Given American popular literature today, perhaps a person first seeing Vasily Grossman’s The Road on the bookshelves could be excused if they first wonder if it is vampire or zombie-laden mashup of Cormac McCarthy’s award-winning novel of the same name. Yet readers who actually pick up the book and explore it will discern that this collection of short stories, journalism and essays can take English-speaking readers along the road of an entirely different national experience and culture.

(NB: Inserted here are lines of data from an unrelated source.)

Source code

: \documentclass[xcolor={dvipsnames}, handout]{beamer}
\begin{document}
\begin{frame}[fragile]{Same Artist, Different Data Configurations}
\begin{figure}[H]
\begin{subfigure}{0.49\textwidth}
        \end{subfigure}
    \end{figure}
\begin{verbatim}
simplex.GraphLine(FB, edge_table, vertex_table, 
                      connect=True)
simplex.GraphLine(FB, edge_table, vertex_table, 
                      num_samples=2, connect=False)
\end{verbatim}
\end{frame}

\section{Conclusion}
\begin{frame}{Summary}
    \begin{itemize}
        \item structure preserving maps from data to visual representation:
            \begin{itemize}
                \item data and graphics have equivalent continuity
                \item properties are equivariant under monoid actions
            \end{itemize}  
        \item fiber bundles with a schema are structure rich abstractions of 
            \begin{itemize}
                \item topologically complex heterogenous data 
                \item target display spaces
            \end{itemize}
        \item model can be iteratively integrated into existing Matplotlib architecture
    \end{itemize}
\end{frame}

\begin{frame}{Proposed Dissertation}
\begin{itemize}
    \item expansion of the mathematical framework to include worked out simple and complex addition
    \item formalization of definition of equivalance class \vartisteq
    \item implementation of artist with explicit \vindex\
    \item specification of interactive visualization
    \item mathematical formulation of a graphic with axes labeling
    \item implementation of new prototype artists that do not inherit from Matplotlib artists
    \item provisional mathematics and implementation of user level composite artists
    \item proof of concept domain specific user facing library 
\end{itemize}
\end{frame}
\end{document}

Grossman holds a place in Russian journalism and literature unlike that of any American writer. Despite the fact it was seized by the KGB and suppressed in the Soviet Union until after his death, the Ukrainian native’s epic World War II novel, Life and Fate led to comparisons to Leo Tolstoy and War and Peace. Grossman’s status as a reporter during World War II might arguably be compared to that of Ernie Pyle in the United States. And the short stories in The Road plainly have echoes of Anton Chekhov and Grossman’s contemporary, Isaak Babel. In trying to capture Grossman with his shorter works, Robert Chandler, who edited the collection and translated the material with his wife and Olga Mukovnikova, breaks them down to writings from before, during and after World War II.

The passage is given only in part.